Though I never loved myself, but after getting therapy and self actualization I really like this person I've become. I don't scowl when I look at myself in the mirror or I feel disgust by me. I feel… okay? Yeah, I feel fine, that's it.

But I feel good by guiding this people who are lost. I didn't have a person who guide me at my teenage life until it was too late but I'll do my best to guide this young people in front of me.

"I am Hardin Scott," I begin. It's really fucking cranky to introduce myself because I know they know me that's why they all are here to listen to me, my sappy story of recovery. "As you guys already know I'm an author. I've written a book series called After and in that I've published two books and I'm still writing two other books too in that particular series, if you didn't even know about or never heard of them, then that's fine." I shrug.

"We know you Mr. Scott, that's why we're here!" Someone shouts from the audience and the rest of them just laughs hearing that person, lightening up the mood already I see.

"Thank you for whosoever that was." I chuckle."But yeah in that I mentioned about my alcohol addiction issues and how happened, what caused and all that." I talk with my right head gripping the mic tightly and my left one is in my pocket. The signs of nervousness.

"Details!" The same person shouts again.

"What?" My eyes search the big mouth person who's interpreting my talk here. Fucking bastards.

"We wanna know the details. From the start." The person adds and I find her sitting in the second row fourth chair.
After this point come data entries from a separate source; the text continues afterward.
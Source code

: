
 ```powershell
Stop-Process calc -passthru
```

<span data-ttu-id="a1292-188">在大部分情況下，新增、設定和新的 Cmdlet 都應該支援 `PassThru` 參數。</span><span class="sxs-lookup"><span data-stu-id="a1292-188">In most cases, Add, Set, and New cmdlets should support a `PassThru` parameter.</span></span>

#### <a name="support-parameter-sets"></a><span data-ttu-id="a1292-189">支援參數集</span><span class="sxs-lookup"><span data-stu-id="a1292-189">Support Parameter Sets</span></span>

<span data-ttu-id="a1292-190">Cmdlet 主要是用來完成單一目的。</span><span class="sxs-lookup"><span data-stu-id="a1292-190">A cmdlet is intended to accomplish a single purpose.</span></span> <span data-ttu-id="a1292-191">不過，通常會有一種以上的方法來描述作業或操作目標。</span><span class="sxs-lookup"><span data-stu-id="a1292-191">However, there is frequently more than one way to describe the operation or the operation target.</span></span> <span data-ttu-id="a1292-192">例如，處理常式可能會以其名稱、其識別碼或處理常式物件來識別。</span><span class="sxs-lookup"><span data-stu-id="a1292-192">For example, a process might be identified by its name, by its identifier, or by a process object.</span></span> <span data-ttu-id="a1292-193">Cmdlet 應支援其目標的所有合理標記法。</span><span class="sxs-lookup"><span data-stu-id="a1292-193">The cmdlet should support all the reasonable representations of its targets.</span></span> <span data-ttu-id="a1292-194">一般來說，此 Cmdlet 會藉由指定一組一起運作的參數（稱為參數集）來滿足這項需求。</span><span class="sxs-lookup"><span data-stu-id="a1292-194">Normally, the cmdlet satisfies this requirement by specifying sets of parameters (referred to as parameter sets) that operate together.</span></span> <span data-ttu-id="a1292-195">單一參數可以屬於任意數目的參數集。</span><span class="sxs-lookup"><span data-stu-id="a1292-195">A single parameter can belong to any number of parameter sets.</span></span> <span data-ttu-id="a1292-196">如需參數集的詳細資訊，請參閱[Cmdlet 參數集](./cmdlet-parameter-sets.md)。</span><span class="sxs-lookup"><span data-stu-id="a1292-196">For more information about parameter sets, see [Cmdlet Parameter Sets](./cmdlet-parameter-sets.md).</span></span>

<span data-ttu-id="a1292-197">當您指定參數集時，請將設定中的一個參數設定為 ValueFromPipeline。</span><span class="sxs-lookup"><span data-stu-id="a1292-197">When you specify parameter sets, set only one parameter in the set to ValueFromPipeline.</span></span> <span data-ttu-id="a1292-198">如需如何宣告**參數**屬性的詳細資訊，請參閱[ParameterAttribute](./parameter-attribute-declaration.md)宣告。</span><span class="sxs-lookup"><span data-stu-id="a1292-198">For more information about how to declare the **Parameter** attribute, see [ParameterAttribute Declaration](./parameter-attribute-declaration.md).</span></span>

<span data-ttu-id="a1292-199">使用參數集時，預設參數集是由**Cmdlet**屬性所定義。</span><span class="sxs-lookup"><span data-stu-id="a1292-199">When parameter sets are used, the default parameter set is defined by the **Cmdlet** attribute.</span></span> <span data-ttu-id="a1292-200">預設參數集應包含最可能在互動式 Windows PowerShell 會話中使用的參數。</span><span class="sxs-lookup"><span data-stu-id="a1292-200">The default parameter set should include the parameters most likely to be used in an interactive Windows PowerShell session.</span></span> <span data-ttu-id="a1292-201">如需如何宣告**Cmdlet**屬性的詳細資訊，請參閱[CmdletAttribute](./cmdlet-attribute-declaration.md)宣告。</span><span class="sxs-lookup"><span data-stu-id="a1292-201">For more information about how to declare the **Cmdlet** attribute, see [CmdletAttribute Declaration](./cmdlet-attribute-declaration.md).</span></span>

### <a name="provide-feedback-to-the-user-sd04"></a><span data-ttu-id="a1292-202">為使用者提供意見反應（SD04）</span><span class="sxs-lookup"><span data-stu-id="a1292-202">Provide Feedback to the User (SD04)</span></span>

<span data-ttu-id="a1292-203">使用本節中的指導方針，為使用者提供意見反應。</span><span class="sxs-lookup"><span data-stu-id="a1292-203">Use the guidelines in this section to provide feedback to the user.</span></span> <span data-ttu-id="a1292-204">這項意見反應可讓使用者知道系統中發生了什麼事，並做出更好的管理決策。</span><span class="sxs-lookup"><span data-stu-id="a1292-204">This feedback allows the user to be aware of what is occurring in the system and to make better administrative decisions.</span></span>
"Okay if that's you all wanna know I'll tell you guys." Shrugging I tell everybody in this room.

"We do." She says again. And when I look down at her she's smirking at me. Flirty gal, I see.

"So from the start here it comes then." I begin. "When I was fourteen, I smoked weed for the first time which felt quite a dazed into my brain's cell, then when I was fifteen I went on a party at my bad influencer's apartment and they offered me a bottle of liquor which they stole from their parents. Ungrateful, stupidass kids if you call them."

I roll my eyes at the dark memory of mine and all the audiences here titters at my humor before I continue with my teenage story.

"So yeah, they offered me and I accept the bottle because I wanted to know what it would feel like when the alcohol gets into your veins, of course it makes you drunk I know that, but I want to experience what the drunkenness felt like and from there on my addicted love for alcohol started. At first it was a party thing, a bottle of booze was always handed to me and then it was happening on occasion. I could feel I was only existing and hit my rock bottom life I was living in my own hell with a liquor bottle in hand but as the time progressed so did my addiction. And at the age of nineteen I was full blown  alcoholist. I was a daily drinker. I lost everything I had, but material things can be replaced. Though my excessive drinking I was losing the people around me and any self-respect I had for myself. It broke my heart when my girlfriend left for that." I take a breathe before continuing. "But it was my fault; I should have listened when she told me I had a problem and needed help. But I didn’t listen. I can’t change the past or undo the abuse my alcoholic behavior caused the people around me." I pause.

The memories of Tessa suffering from my bullshits and fuck ups come into my mind. She undergo from my agonized past which tormented her life and that makes me a shit person to let her carry them. Shaking my head I push away those nonsense sad moments and come back to my audiences.

"If you had read my books you'd know I hated my dad because he chose liquor rather than me and my mom, he chose alcohol instead of family and I hated that so much. I despised his behavior like how could he do that to the person he loved but when I looked at myself I saw that I was doing the same. Though I didn't had kid but I had a person I loved, my girlfriend and I chose getting high rather than her so she left me because of that which I don't blame her. Because of my addiction she left me more like I pushed her away because I didn't want her to deal with a alcoholic like me, who's bad for her so I pushed her away."